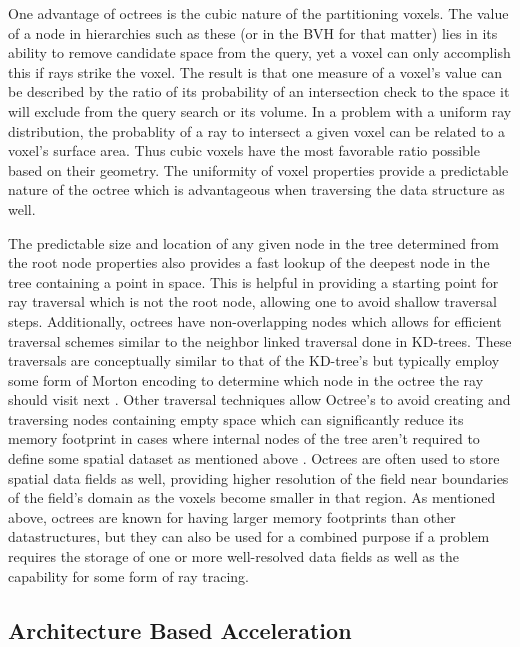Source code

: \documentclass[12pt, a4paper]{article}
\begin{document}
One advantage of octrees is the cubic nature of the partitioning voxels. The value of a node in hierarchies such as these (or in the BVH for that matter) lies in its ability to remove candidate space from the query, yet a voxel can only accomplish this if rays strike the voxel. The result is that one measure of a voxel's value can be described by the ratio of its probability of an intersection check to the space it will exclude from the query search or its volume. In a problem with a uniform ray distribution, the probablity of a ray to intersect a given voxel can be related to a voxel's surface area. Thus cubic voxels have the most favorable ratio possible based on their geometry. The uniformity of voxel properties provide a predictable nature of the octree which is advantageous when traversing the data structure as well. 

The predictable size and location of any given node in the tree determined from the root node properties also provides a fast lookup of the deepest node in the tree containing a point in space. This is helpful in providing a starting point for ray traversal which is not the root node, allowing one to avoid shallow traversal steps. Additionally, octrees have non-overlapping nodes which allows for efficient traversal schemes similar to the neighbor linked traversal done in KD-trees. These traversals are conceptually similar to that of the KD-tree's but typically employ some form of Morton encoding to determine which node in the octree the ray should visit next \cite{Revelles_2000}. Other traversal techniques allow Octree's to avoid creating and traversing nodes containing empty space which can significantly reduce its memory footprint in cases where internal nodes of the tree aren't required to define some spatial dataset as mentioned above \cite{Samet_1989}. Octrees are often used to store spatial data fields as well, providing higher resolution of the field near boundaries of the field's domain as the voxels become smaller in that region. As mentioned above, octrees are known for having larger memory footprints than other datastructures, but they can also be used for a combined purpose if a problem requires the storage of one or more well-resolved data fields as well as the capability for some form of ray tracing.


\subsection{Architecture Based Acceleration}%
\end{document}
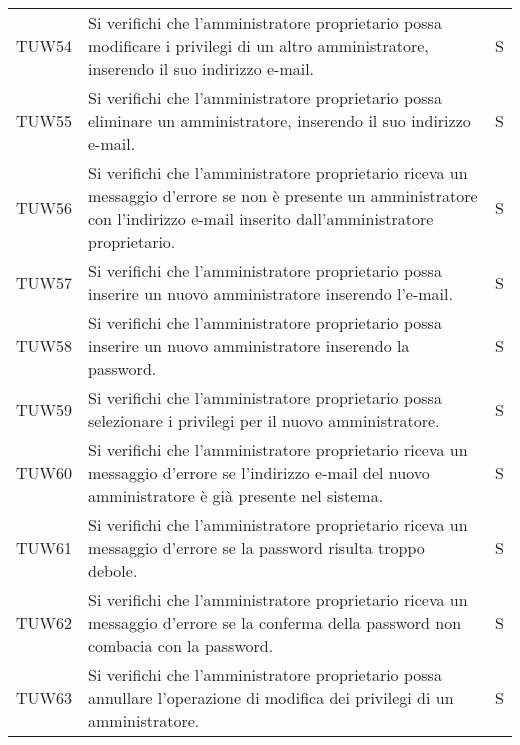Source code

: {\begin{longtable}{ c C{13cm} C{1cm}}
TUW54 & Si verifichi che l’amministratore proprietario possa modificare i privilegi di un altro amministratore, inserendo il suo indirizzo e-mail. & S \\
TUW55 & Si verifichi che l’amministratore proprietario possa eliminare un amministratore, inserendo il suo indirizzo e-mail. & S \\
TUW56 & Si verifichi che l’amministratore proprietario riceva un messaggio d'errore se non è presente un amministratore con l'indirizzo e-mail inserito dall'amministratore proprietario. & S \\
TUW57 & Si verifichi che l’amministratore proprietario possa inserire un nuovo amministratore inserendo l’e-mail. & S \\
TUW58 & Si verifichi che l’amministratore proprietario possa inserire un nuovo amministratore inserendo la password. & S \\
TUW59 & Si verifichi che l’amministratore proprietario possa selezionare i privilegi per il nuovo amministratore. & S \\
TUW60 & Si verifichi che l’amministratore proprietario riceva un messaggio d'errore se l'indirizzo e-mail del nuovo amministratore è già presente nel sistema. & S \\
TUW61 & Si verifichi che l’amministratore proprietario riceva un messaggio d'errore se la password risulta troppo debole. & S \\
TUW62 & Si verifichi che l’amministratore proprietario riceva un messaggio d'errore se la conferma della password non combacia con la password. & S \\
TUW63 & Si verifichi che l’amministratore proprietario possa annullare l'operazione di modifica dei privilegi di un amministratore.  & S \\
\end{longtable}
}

********

## TASK ITEM
Give back the material exactly as written, images excluded.

## THE COMPLETED TASK
Source code

: \documentclass[12pt, a4paper]{article}
\begin{document}
One advantage of octrees is the cubic nature of the partitioning voxels. The value of a node in hierarchies such as these (or in the BVH for that matter) lies in its ability to remove candidate space from the query, yet a voxel can only accomplish this if rays strike the voxel. The result is that one measure of a voxel's value can be described by the ratio of its probability of an intersection check to the space it will exclude from the query search or its volume. In a problem with a uniform ray distribution, the probablity of a ray to intersect a given voxel can be related to a voxel's surface area. Thus cubic voxels have the most favorable ratio possible based on their geometry. The uniformity of voxel properties provide a predictable nature of the octree which is advantageous when traversing the data structure as well. 

The predictable size and location of any given node in the tree determined from the root node properties also provides a fast lookup of the deepest node in the tree containing a point in space. This is helpful in providing a starting point for ray traversal which is not the root node, allowing one to avoid shallow traversal steps. Additionally, octrees have non-overlapping nodes which allows for efficient traversal schemes similar to the neighbor linked traversal done in KD-trees. These traversals are conceptually similar to that of the KD-tree's but typically employ some form of Morton encoding to determine which node in the octree the ray should visit next \cite{Revelles_2000}. Other traversal techniques allow Octree's to avoid creating and traversing nodes containing empty space which can significantly reduce its memory footprint in cases where internal nodes of the tree aren't required to define some spatial dataset as mentioned above \cite{Samet_1989}. Octrees are often used to store spatial data fields as well, providing higher resolution of the field near boundaries of the field's domain as the voxels become smaller in that region. As mentioned above, octrees are known for having larger memory footprints than other datastructures, but they can also be used for a combined purpose if a problem requires the storage of one or more well-resolved data fields as well as the capability for some form of ray tracing.


\subsection{Architecture Based Acceleration}%
\end{document}
Source code

: {\begin{longtable}{ c C{13cm} C{1cm}}
TUW54 & Si verifichi che l’amministratore proprietario possa modificare i privilegi di un altro amministratore, inserendo il suo indirizzo e-mail. & S \\
TUW55 & Si verifichi che l’amministratore proprietario possa eliminare un amministratore, inserendo il suo indirizzo e-mail. & S \\
TUW56 & Si verifichi che l’amministratore proprietario riceva un messaggio d'errore se non è presente un amministratore con l'indirizzo e-mail inserito dall'amministratore proprietario. & S \\
TUW57 & Si verifichi che l’amministratore proprietario possa inserire un nuovo amministratore inserendo l’e-mail. & S \\
TUW58 & Si verifichi che l’amministratore proprietario possa inserire un nuovo amministratore inserendo la password. & S \\
TUW59 & Si verifichi che l’amministratore proprietario possa selezionare i privilegi per il nuovo amministratore. & S \\
TUW60 & Si verifichi che l’amministratore proprietario riceva un messaggio d'errore se l'indirizzo e-mail del nuovo amministratore è già presente nel sistema. & S \\
TUW61 & Si verifichi che l’amministratore proprietario riceva un messaggio d'errore se la password risulta troppo debole. & S \\
TUW62 & Si verifichi che l’amministratore proprietario riceva un messaggio d'errore se la conferma della password non combacia con la password. & S \\
TUW63 & Si verifichi che l’amministratore proprietario possa annullare l'operazione di modifica dei privilegi di un amministratore.  & S \\
\end{longtable}
}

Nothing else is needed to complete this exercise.